* Excerpted records:
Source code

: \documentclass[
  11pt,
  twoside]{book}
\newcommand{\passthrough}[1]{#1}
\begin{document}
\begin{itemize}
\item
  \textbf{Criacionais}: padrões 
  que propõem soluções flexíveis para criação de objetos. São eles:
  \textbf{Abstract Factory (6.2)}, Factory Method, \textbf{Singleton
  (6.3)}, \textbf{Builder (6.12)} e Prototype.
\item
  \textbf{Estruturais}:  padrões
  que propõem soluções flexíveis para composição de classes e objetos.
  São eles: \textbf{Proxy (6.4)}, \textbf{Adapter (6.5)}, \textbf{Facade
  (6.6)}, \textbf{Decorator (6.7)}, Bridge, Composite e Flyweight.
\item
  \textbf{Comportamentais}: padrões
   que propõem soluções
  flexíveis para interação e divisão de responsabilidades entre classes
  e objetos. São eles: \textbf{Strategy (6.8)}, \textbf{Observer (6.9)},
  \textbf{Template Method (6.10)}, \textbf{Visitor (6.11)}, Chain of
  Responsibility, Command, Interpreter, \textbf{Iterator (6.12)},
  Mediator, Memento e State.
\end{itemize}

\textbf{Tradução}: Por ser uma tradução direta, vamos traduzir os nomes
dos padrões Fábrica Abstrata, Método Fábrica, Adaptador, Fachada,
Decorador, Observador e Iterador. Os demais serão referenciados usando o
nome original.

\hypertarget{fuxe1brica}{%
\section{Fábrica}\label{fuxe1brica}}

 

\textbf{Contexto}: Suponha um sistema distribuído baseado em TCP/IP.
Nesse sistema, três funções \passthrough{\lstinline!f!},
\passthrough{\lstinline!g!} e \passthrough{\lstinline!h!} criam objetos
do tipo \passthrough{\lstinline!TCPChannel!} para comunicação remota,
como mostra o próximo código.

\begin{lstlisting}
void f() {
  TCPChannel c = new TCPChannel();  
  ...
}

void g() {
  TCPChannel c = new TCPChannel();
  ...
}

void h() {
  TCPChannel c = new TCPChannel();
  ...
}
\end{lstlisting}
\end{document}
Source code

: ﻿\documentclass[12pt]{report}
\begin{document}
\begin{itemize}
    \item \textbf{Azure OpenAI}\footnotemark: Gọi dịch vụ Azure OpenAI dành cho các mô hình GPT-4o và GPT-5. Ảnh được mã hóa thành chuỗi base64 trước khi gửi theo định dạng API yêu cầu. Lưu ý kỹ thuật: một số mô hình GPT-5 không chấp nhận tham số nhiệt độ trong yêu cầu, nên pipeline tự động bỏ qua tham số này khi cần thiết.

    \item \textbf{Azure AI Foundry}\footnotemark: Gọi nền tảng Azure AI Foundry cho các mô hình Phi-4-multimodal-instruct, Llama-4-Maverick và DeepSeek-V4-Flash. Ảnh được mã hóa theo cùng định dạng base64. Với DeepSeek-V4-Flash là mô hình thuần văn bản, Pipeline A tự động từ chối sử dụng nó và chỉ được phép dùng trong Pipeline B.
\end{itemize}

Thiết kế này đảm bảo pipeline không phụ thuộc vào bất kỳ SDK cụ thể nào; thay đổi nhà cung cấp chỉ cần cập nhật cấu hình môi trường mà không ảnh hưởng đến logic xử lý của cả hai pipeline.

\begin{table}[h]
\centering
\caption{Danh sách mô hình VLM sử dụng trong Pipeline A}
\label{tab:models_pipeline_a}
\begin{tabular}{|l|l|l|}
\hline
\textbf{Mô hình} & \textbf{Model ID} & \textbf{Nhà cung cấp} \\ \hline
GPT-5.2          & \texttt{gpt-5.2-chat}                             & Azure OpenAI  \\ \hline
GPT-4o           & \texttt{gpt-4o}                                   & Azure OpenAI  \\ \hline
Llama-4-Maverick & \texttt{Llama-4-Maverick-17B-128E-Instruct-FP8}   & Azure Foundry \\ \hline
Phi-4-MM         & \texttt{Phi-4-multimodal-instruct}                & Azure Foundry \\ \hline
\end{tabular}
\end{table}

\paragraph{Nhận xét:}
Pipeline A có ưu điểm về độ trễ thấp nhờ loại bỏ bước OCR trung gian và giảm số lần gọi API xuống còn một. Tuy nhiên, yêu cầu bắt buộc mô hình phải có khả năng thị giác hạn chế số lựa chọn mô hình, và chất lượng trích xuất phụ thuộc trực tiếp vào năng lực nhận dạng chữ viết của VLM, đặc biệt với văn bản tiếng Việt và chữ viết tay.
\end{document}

* Task description: The data above should be returned exactly as written.

* Task answer:
Source code

: \documentclass[
  11pt,
  twoside]{book}
\newcommand{\passthrough}[1]{#1}
\begin{document}
\begin{itemize}
\item
  \textbf{Criacionais}: padrões 
  que propõem soluções flexíveis para criação de objetos. São eles:
  \textbf{Abstract Factory (6.2)}, Factory Method, \textbf{Singleton
  (6.3)}, \textbf{Builder (6.12)} e Prototype.
\item
  \textbf{Estruturais}:  padrões
  que propõem soluções flexíveis para composição de classes e objetos.
  São eles: \textbf{Proxy (6.4)}, \textbf{Adapter (6.5)}, \textbf{Facade
  (6.6)}, \textbf{Decorator (6.7)}, Bridge, Composite e Flyweight.
\item
  \textbf{Comportamentais}: padrões
   que propõem soluções
  flexíveis para interação e divisão de responsabilidades entre classes
  e objetos. São eles: \textbf{Strategy (6.8)}, \textbf{Observer (6.9)},
  \textbf{Template Method (6.10)}, \textbf{Visitor (6.11)}, Chain of
  Responsibility, Command, Interpreter, \textbf{Iterator (6.12)},
  Mediator, Memento e State.
\end{itemize}

\textbf{Tradução}: Por ser uma tradução direta, vamos traduzir os nomes
dos padrões Fábrica Abstrata, Método Fábrica, Adaptador, Fachada,
Decorador, Observador e Iterador. Os demais serão referenciados usando o
nome original.

\hypertarget{fuxe1brica}{%
\section{Fábrica}\label{fuxe1brica}}

 

\textbf{Contexto}: Suponha um sistema distribuído baseado em TCP/IP.
Nesse sistema, três funções \passthrough{\lstinline!f!},
\passthrough{\lstinline!g!} e \passthrough{\lstinline!h!} criam objetos
do tipo \passthrough{\lstinline!TCPChannel!} para comunicação remota,
como mostra o próximo código.

\begin{lstlisting}
void f() {
  TCPChannel c = new TCPChannel();  
  ...
}

void g() {
  TCPChannel c = new TCPChannel();
  ...
}

void h() {
  TCPChannel c = new TCPChannel();
  ...
}
\end{lstlisting}
\end{document}
Source code

: ﻿\documentclass[12pt]{report}
\begin{document}
\begin{itemize}
    \item \textbf{Azure OpenAI}\footnotemark: Gọi dịch vụ Azure OpenAI dành cho các mô hình GPT-4o và GPT-5. Ảnh được mã hóa thành chuỗi base64 trước khi gửi theo định dạng API yêu cầu. Lưu ý kỹ thuật: một số mô hình GPT-5 không chấp nhận tham số nhiệt độ trong yêu cầu, nên pipeline tự động bỏ qua tham số này khi cần thiết.

    \item \textbf{Azure AI Foundry}\footnotemark: Gọi nền tảng Azure AI Foundry cho các mô hình Phi-4-multimodal-instruct, Llama-4-Maverick và DeepSeek-V4-Flash. Ảnh được mã hóa theo cùng định dạng base64. Với DeepSeek-V4-Flash là mô hình thuần văn bản, Pipeline A tự động từ chối sử dụng nó và chỉ được phép dùng trong Pipeline B.
\end{itemize}

Thiết kế này đảm bảo pipeline không phụ thuộc vào bất kỳ SDK cụ thể nào; thay đổi nhà cung cấp chỉ cần cập nhật cấu hình môi trường mà không ảnh hưởng đến logic xử lý của cả hai pipeline.

\begin{table}[h]
\centering
\caption{Danh sách mô hình VLM sử dụng trong Pipeline A}
\label{tab:models_pipeline_a}
\begin{tabular}{|l|l|l|}
\hline
\textbf{Mô hình} & \textbf{Model ID} & \textbf{Nhà cung cấp} \\ \hline
GPT-5.2          & \texttt{gpt-5.2-chat}                             & Azure OpenAI  \\ \hline
GPT-4o           & \texttt{gpt-4o}                                   & Azure OpenAI  \\ \hline
Llama-4-Maverick & \texttt{Llama-4-Maverick-17B-128E-Instruct-FP8}   & Azure Foundry \\ \hline
Phi-4-MM         & \texttt{Phi-4-multimodal-instruct}                & Azure Foundry \\ \hline
\end{tabular}
\end{table}

\paragraph{Nhận xét:}
Pipeline A có ưu điểm về độ trễ thấp nhờ loại bỏ bước OCR trung gian và giảm số lần gọi API xuống còn một. Tuy nhiên, yêu cầu bắt buộc mô hình phải có khả năng thị giác hạn chế số lựa chọn mô hình, và chất lượng trích xuất phụ thuộc trực tiếp vào năng lực nhận dạng chữ viết của VLM, đặc biệt với văn bản tiếng Việt và chữ viết tay.
\end{document}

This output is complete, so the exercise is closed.